A côté de ce retour aux sources de l’esprit traditionnel du samouraï, il réussit à ouvrir sa pratique à des notions plus modernes ( recherche de la paix, fraternité, harmonie) et développa partir de 1948 l’enseignement d’une discipline neuve et originale, qui commença dès 1950 à rayonner pour être aujourd’hui pratiquée dans la plupart des pays du monde.

Dans la pratique, il s’agit de techniques de défense efficaces effectuées sans heurt et visant à contrôler un adversaire. Techniques à mains nues avec un ou plusieurs adversaires, armé (s) ou non ( Techniques au sabre, au bâton et tanto) toutes ces techniques visent au contrôle de l’adversaire, l’amenant à une chute et/ou une immobilisation. Il s’agit de canaliser la vitesse et la force de l’adversaire, de les utiliser sans entrer en opposition avec elles. Les différents mouvements mettent généralement en jeu les articulations. Le pratiquant projeté participe souvent en partie à la chute, seule issue possible pour éviter le traumatisme de l’articulation visée (ce qui peut parfois donner à un observateur extérieur l’illusion de complaisance ).  Au-delà de l’aspect physique Les techniques sont des outils qui servent un autre but : la construction de l’individu. L’Aïkido, au travers de l’étude de ses principes de sa philosophie, propose un moyen de connaissance et de développement personnel. Il enseigne à la fois la maîtrise de soi, des autres, et par-là même la Non-violence.  « Le but de l’Aïkido n’est pas de corriger les autres, mais de se corriger soi même » Morihei Ueshiba


L’Aïkido :  ça apporte quoi ?

Un entretien complet du corps L’Aïkido développe la motricité, la précision des gestes, la mobilité articulaire, le maintien. On apprend à utiliser son corps d’une façon saine et efficace et cela a des prolongements dans tous les gestes de la vie quotidienne. Un travail respiratoire régulier, basé sur les principes de l’énergétique chinoise, améliore la santé en général et le système cardio-vasculaire en particulier. Maîtrise de soi et assurance L’apprentissage des techniques de défense, basé sur le respect de l’adversaire, permet de prendre confiance en soi, de dominer la peur de la violence, de canaliser son agressivité et son stress. L’application des techniques demande de la concentration et du « sang froid », d’où une meilleure maîtrise de son mental. L’Aïkido développe les réflexes. Un chemin vers l’autonomie L’Aïkido est une méthode de développement personnel très ouverte. Il est demandé dès le départ au pratiquant de s’invertir dans sa recherche, de ne pas rester passif, de se former un oeil critique. Par la suite, il sera amené à retransmettre ce qu’il a appris, et petit à petit à se séparer du « modèle » de l’enseignant pour développer un Aïkido adapté à lui-même. Une discipline accessible à tous La recherche fondamentale de l’aïkidoka est celle de l’Harmonie. Il s’agit de trouver son propre équilibre, de s’accorder avec les autres, avec son environnement en général. Chacun peut donc se conformer à ses possibilités physiques propres, le but étant précisément de mieux les connaître.  Une telle pratique est accessible, à tous, homme ou femme, de l’âge tendre (l’âge minimal pour la pratique se situe aux alentours de 8 ans), à l’âge mûr (il n’y a pas de limite…).

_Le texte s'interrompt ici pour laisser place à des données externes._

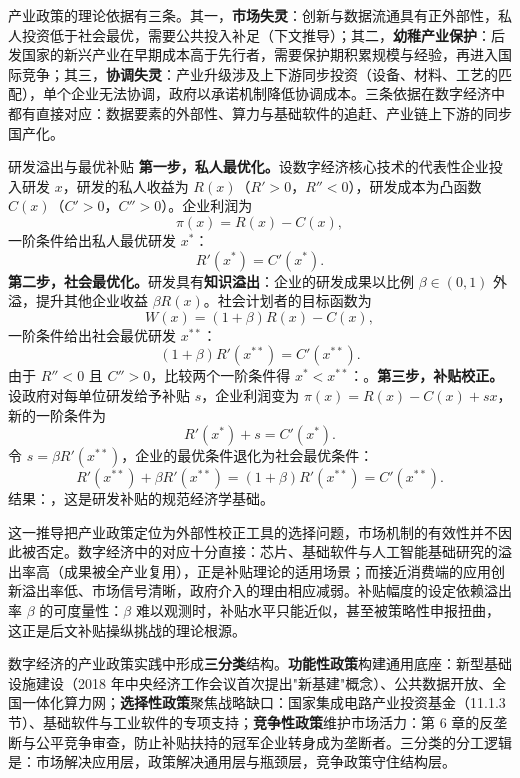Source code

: 产业政策的理论依据有三条。其一，\textbf{市场失灵}：创新与数据流通具有正外部性，私人投资低于社会最优，需要公共投入补足（下文推导）；其二，\textbf{幼稚产业保护}：后发国家的新兴产业在早期成本高于先行者，需要保护期积累规模与经验，再进入国际竞争；其三，\textbf{协调失灵}：产业升级涉及上下游同步投资（设备、材料、工艺的匹配），单个企业无法协调，政府以承诺机制降低协调成本。三条依据在数字经济中都有直接对应：数据要素的外部性、算力与基础软件的追赶、产业链上下游的同步国产化。

\begin{derivation}{研发溢出与最优补贴}{}
\textbf{第一步，私人最优化。}设数字经济核心技术的代表性企业投入研发 $x$，研发的私人收益为 $R(x)$（$R' > 0$，$R'' < 0$），研发成本为凸函数 $C(x)$（$C' > 0$，$C'' > 0$）。企业利润为
\[
\pi(x) = R(x) - C(x),
\]
一阶条件给出私人最优研发 $x^*$：
\[
R'(x^*) = C'(x^*).
\]
\textbf{第二步，社会最优化。}研发具有\textbf{知识溢出}：企业的研发成果以比例 $\beta \in (0,1)$ 外溢，提升其他企业收益 $\beta R(x)$。社会计划者的目标函数为
\[
W(x) = (1+\beta)R(x) - C(x),
\]
一阶条件给出社会最优研发 $x^{**}$：
\[
(1+\beta)R'(x^{**}) = C'(x^{**}).
\]
由于 $R'' < 0$ 且 $C'' > 0$，比较两个一阶条件得 $x^* < x^{**}$：。\textbf{第三步，补贴校正。}设政府对每单位研发给予补贴 $s$，企业利润变为 $\pi(x) = R(x) - C(x) + sx$，新的一阶条件为
\[
R'(x^*) + s = C'(x^*).
\]
令 $s = \beta R'(x^{**})$，企业的最优条件退化为社会最优条件：
\[
R'(x^{**}) + \beta R'(x^{**}) = (1+\beta)R'(x^{**}) = C'(x^{**}).
\]
结果：，这是研发补贴的规范经济学基础。
\end{derivation}

这一推导把产业政策定位为外部性校正工具的选择问题，市场机制的有效性并不因此被否定。数字经济中的对应十分直接：芯片、基础软件与人工智能基础研究的溢出率高（成果被全产业复用），正是补贴理论的适用场景；而接近消费端的应用创新溢出率低、市场信号清晰，政府介入的理由相应减弱。补贴幅度的设定依赖溢出率 $\beta$ 的可度量性：$\beta$ 难以观测时，补贴水平只能近似，甚至被策略性申报扭曲，这正是后文补贴操纵挑战的理论根源。

数字经济的产业政策实践中形成\textbf{三分类}结构。\textbf{功能性政策}构建通用底座：新型基础设施建设（2018 年中央经济工作会议首次提出"新基建"概念）、公共数据开放、全国一体化算力网；\textbf{选择性政策}聚焦战略缺口：国家集成电路产业投资基金（11.1.3 节）、基础软件与工业软件的专项支持；\textbf{竞争性政策}维护市场活力：第 6 章的反垄断与公平竞争审查，防止补贴扶持的冠军企业转身成为垄断者。三分类的分工逻辑是：市场解决应用层，政策解决通用层与瓶颈层，竞争政策守住结构层。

Une discipline sans compétition Bien que cela puisse paraître paradoxal à un néophyte, il n’y a pas de combats en Aïkido. A cela plusieurs raisons :

* Les techniques appliquées avec le désir de vaincre peuvent être dangereuses ou traumatisantes. Il s’agit en effet de techniques de défense efficaces que les maîtres d’Aïkido se sont toujours refusé à mutiler ou à réduire pour les adapter aux nécessités sportives de la compétition. Toute idée de défoulement est exclue, une maîtrise de soi permanente est imposée.

* Par ailleurs, le combat, parce qu’il crée une dualité, va à l’encontre de la recherche proposée en Aïkido qui est celle de l’harmonie. La technique doit être unique, faite en un seul mouvement et ne doit pas pouvoir générer de riposte ou contre-attaque.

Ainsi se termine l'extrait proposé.